You guys are way too nanny state for me to get your panties all in a bunch over a gallon of oil. Glad I live where I do. You would be appalled to know I used 3 gallons last week to start a huge pile of green wood on fire. Not to mention the fact the cat is missing on one car.


Are you sure you don't want to post your address? Maybe someone can figure it out from the GPS info in the picture. Then we can have the EPA stop by and see if your driveway will qualify as a superfund site!
 
Originally Posted By: Wolf359
Originally Posted By: SHOZ
No thanks.... I did some work on my car yesterday. It had an oil leak. Plenty of oil on the drive and coolant too.
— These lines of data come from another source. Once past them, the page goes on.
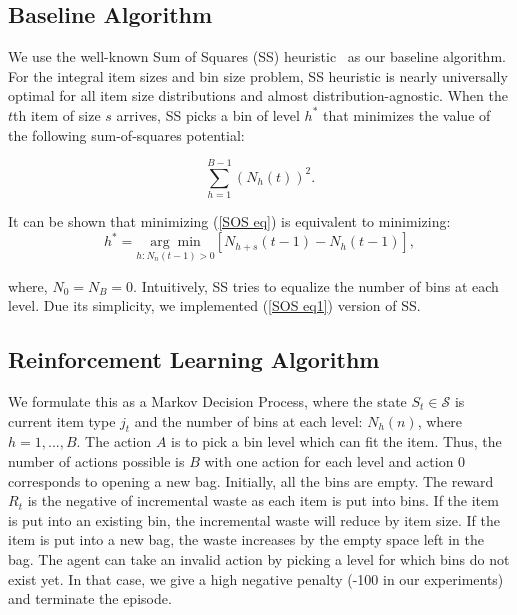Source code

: \documentclass{article}
\begin{document}

\subsection{Baseline Algorithm}
We use the well-known Sum of Squares (SS) heuristic~\cite{csirik2006sum} as our baseline algorithm. For the integral item sizes and bin size problem, SS heuristic is nearly universally optimal for all item size distributions and almost distribution-agnostic. When the $t$th item of size $s$ arrives, SS picks a bin of level $h^*$ that minimizes the value of the following sum-of-squares potential:

\begin{equation}
\sum_{h=1}^{B-1} (N_{h}(t))^2. \label{SOS eq}
\end{equation}

\noindent It can be shown that minimizing (\ref{SOS eq}) is equivalent to minimizing:
\begin{equation}
h^* = \underset{h:N_n(t-1)>0}{\arg\min} [N_{h+s}(t-1) - N_h(t-1)], \label{SOS eq1}
\end{equation}

\noindent where, $N_0 = N_B = 0$. Intuitively, SS tries to equalize the number of bins at each level. Due its simplicity, we implemented (\ref{SOS eq1}) version of SS.

\subsection{Reinforcement Learning Algorithm}
We formulate this as a Markov Decision Process, where the state $S_t \in \mathcal{S}$ is current item type $j_t$ and the number of bins at each level: $N_h(n)$, where $h = 1,...,B$. The action $A$ is to pick a bin level which can fit the item.  Thus, the number of actions possible is $B$ with one action for each level and action 0 corresponds to opening a new bag. Initially, all the bins are empty. The reward $R_t$ is the negative of incremental waste as each item is put into bins. If the item is put into an existing bin, the incremental waste will reduce by item size. If the item is put into a new bag, the waste increases by the empty space left in the bag. The agent can take an invalid action by picking a level for which bins do not exist yet. In that case, we give a high negative penalty (-100 in our experiments) and terminate the episode. 
\end{document}
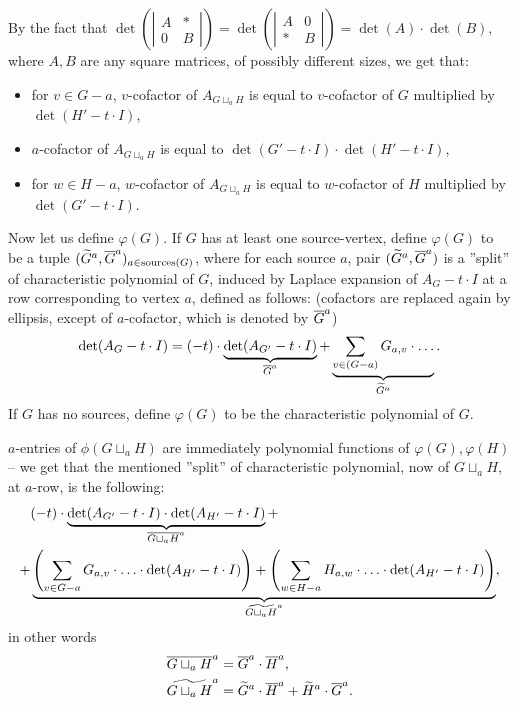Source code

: \noindent By the fact that $\det\left(\left|\begin{array}{c|c}
A & \ast\\
\hline
0 & B
\end{array}\right|\right)
=
\det\left(\left|\begin{array}{c|c}
A & 0 \\
\hline
\ast & B
\end{array}\right|\right)
=
\det(A) \cdot \det(B),
$
where $A,B$ are any square matrices, of possibly different sizes,
we get that:
\begin{itemize}
	\item for $v \in G-a$, $v$-cofactor of $A_{G\sqcup_a H}$ is equal to $v$-cofactor of $G$ multiplied by $\det(H' - t\cdot I)$, 
	\item $a$-cofactor of $A_{G\sqcup_a H}$ is equal to $\det(G' - t\cdot I) \cdot \det(H' - t\cdot I)$,
	\item for $w \in H-a$, $w$-cofactor of $A_{G\sqcup_a H}$ is equal to $w$-cofactor of $H$ multiplied by $\det(G' - t\cdot I)$.
\end{itemize}
Now let us define $\varphi(G)$. If $G$ has at least one source-vertex, define $\varphi(G)$ to be a tuple $(\widetilde{G}^{a}, \overline{G}^{a})_{a \in \operatorname{sources}(G)}$, where for each source $a$, pair $(\widetilde{G}^{a}, \overline{G}^{a})$ is a ''split'' of characteristic polynomial of $G$, induced by Laplace expansion of $A_G-t\cdot I$ at a row corresponding to vertex $a$, defined as follows: (cofactors are replaced again by ellipsis, except of $a$-cofactor, which is denoted by $\overline{G}^{a}$)
$$
\det(A_G-t\cdot I) = (-t)\cdot \underbrace{\det(A_{G'} - t\cdot I)}_{\overline{G}^{a}} + \underbrace{\sum_{v \in (G-a)}G_{a,v} \cdot \ldots}_{\widetilde{G}^{a}}.
$$
If $G$ has no sources, define $\varphi(G)$ to be the characteristic polynomial of $G$.

$a$-entries of $\phi(G\sqcup_a H)$ are immediately polynomial functions of $\varphi(G), \varphi(H)$ --
we get that the mentioned ''split'' of characteristic polynomial, now of $G\sqcup_a H$, at $a$-row, is the following:
\begin{align*}
&(-t) \cdot \underbrace{\det(A_{G'} - t\cdot I) \cdot \det(A_{H'}-t\cdot I)}_{\overline{G\sqcup_a H}^{a}} +\\
+&\underbrace{\left(\sum_{v\in G-a} G_{a,v} \cdot \ldots \cdot \det(A_{H'} - t\cdot I) \right)+
\left(\sum_{w\in H-a} H_{a,w} \cdot \ldots \cdot \det(A_{H'} - t\cdot I)\right)}_{\widetilde{G\sqcup_a H}^{a}},
\end{align*}
in other words
\begin{align*}%
&\primecofact{G\sqcup_a H}{a} = \primecofact{G}{a} \cdot \primecofact{H}{a},\\
&\rest{G\sqcup_a H}{a} = \rest{G}{a} \cdot \primecofact{H}{a} + \rest{H}{a} \cdot \primecofact{G}{a}.
\end{align*}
I used some oil dry but my usual procedure is to just let the oil dry stay there and it disappears.

You guys are way too nanny state for me to get your panties all in a bunch over a gallon of oil. Glad I live where I do. You would be appalled to know I used 3 gallons last week to start a huge pile of green wood on fire. Not to mention the fact the cat is missing on one car.


Are you sure you don't want to post your address? Maybe someone can figure it out from the GPS info in the picture. Then we can have the EPA stop by and see if your driveway will qualify as a superfund site!
Are you trying to stalk me?
 
No, but here's a simple question. Are you willing to call up the EPA and tell them you poured out some used motor oil on your driveway and if it's ok?

Your answer will tell you all you need to know on whether you should have done it or not.
 
Originally Posted By: Wolf359
No, but here's a simple question. Are you willing to call up the EPA and tell them you poured out some used motor oil on your driveway and if it's ok?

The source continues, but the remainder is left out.